Directions =>
Include in the reply only the lines from the start of the data below through the line containing "loading from MinIO.", reproduced exactly and with no pictures.

===== Recorded information =====

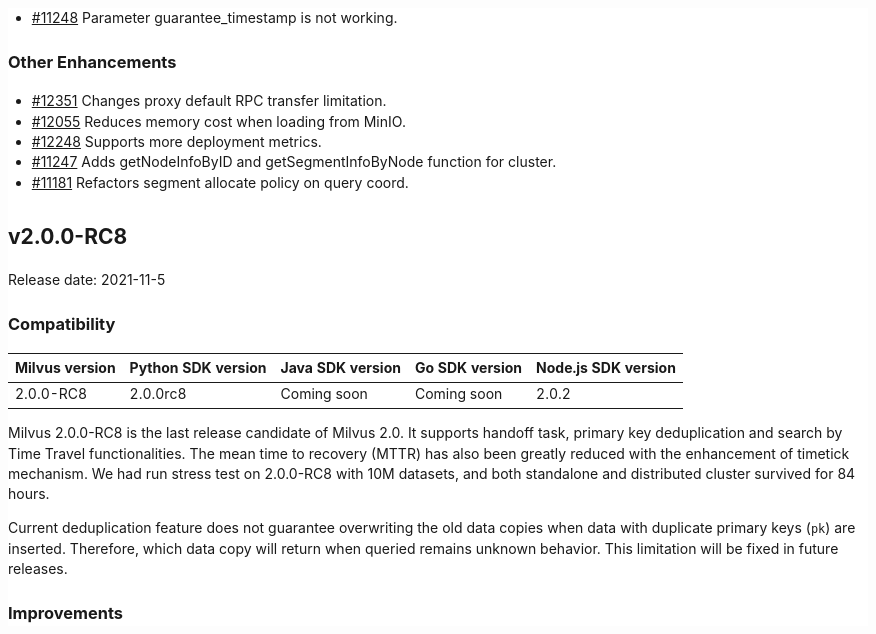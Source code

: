 - [#11248](https://github.com/milvus-io/milvus/pull/11248) Parameter guarantee_timestamp is not working.

<h3 id="v2.0.0-PreGA">Other Enhancements</h3>

- [#12351](https://github.com/milvus-io/milvus/pull/12351) Changes proxy default RPC transfer limitation.
- [#12055](https://github.com/milvus-io/milvus/pull/12055) Reduces memory cost when loading from MinIO.
- [#12248](https://github.com/milvus-io/milvus/pull/12248) Supports more deployment metrics.
- [#11247](https://github.com/milvus-io/milvus/pull/11247) Adds getNodeInfoByID and getSegmentInfoByNode function for cluster.
- [#11181](https://github.com/milvus-io/milvus/pull/11181) Refactors segment allocate policy on query coord.

## v2.0.0-RC8

Release date: 2021-11-5

<h3 id="v2.0.0-RC8">Compatibility</h3>

<table class="version">
	<thead>
	<tr>
		<th>Milvus version</th>
		<th>Python SDK version</th>
		<th>Java SDK version</th>
		<th>Go SDK version</th>
		<th>Node.js SDK version</th>
	</tr>
	</thead>
	<tbody>
	<tr>
		<td>2.0.0-RC8</td>
		<td>2.0.0rc8</td>
		<td>Coming soon</td>
		<td>Coming soon</td>
		<td>2.0.2</td>
	</tr>
	</tbody>
</table>



Milvus 2.0.0-RC8 is the last release candidate of Milvus 2.0. It supports handoff task, primary key deduplication and search by Time Travel functionalities. The mean time to recovery (MTTR) has also been greatly reduced with the enhancement of timetick mechanism. We had run stress test on 2.0.0-RC8 with 10M datasets, and both standalone and distributed cluster survived for 84 hours.

Current deduplication feature does not guarantee overwriting the old data copies when data with duplicate primary keys (`pk`) are inserted. Therefore, which data copy will return when queried remains unknown behavior. This limitation will be fixed in future releases. 

<h3 id="v2.0.0-RC8">Improvements</h3>
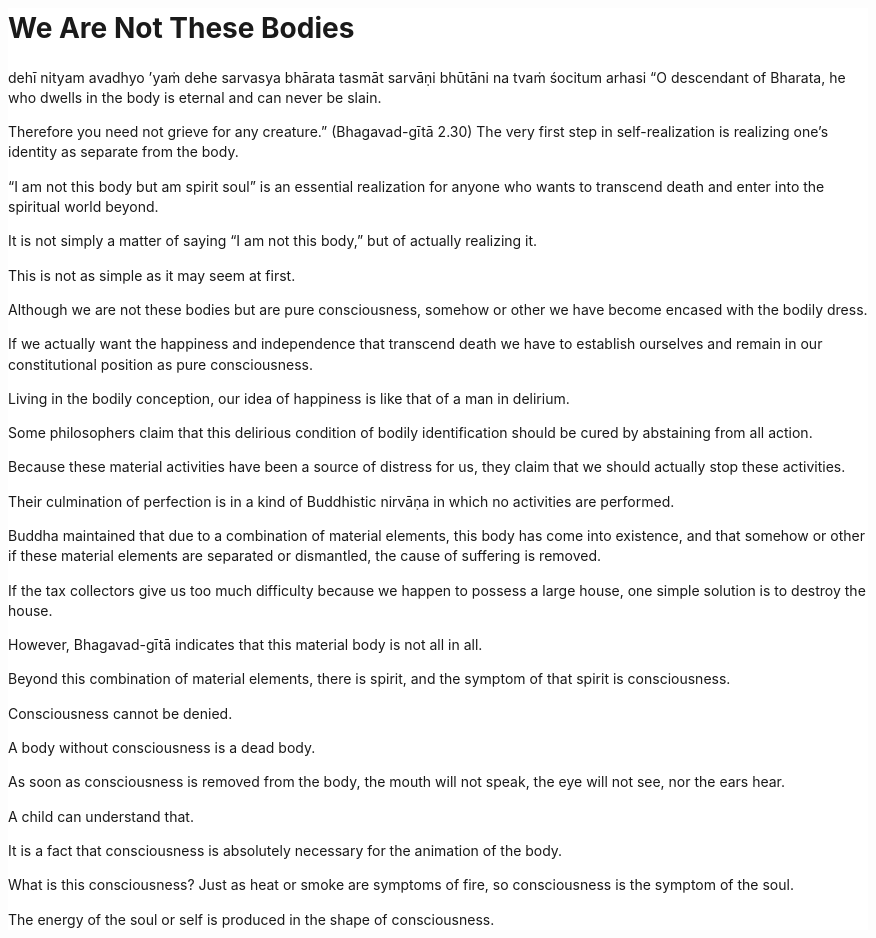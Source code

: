 # We Are Not These Bodies

dehī nityam avadhyo ’yaṁ dehe sarvasya bhārata tasmāt sarvāṇi bhūtāni na tvaṁ śocitum arhasi “O descendant of Bharata, he who dwells in the body is eternal and can never be slain.

Therefore you need not grieve for any creature.” (Bhagavad-gītā 2.30) The very first step in self-realization is realizing one’s identity as separate from the body.

“I am not this body but am spirit soul” is an essential realization for anyone who wants to transcend death and enter into the spiritual world beyond.

It is not simply a matter of saying “I am not this body,” but of actually realizing it.

This is not as simple as it may seem at first.

Although we are not these bodies but are pure consciousness, somehow or other we have become encased with the bodily dress.

If we actually want the happiness and independence that transcend death we have to establish ourselves and remain in our constitutional position as pure consciousness.

Living in the bodily conception, our idea of happiness is like that of a man in delirium.

Some philosophers claim that this delirious condition of bodily identification should be cured by abstaining from all action.

Because these material activities have been a source of distress for us, they claim that we should actually stop these activities.

Their culmination of perfection is in a kind of Buddhistic nirvāṇa in which no activities are performed.

Buddha maintained that due to a combination of material elements, this body has come into existence, and that somehow or other if these material elements are separated or dismantled, the cause of suffering is removed.

If the tax collectors give us too much difficulty because we happen to possess a large house, one simple solution is to destroy the house.

However, Bhagavad-gītā indicates that this material body is not all in all.

Beyond this combination of material elements, there is spirit, and the symptom of that spirit is consciousness.

Consciousness cannot be denied.

A body without consciousness is a dead body.

As soon as consciousness is removed from the body, the mouth will not speak, the eye will not see, nor the ears hear.

A child can understand that.

It is a fact that consciousness is absolutely necessary for the animation of the body.

What is this consciousness? Just as heat or smoke are symptoms of fire, so consciousness is the symptom of the soul.

The energy of the soul or self is produced in the shape of consciousness.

=====

The answer =>
Source code

: - [#11248](https://github.com/milvus-io/milvus/pull/11248) Parameter guarantee_timestamp is not working.

<h3 id="v2.0.0-PreGA">Other Enhancements</h3>

- [#12351](https://github.com/milvus-io/milvus/pull/12351) Changes proxy default RPC transfer limitation.
- [#12055](https://github.com/milvus-io/milvus/pull/12055) Reduces memory cost when loading from MinIO.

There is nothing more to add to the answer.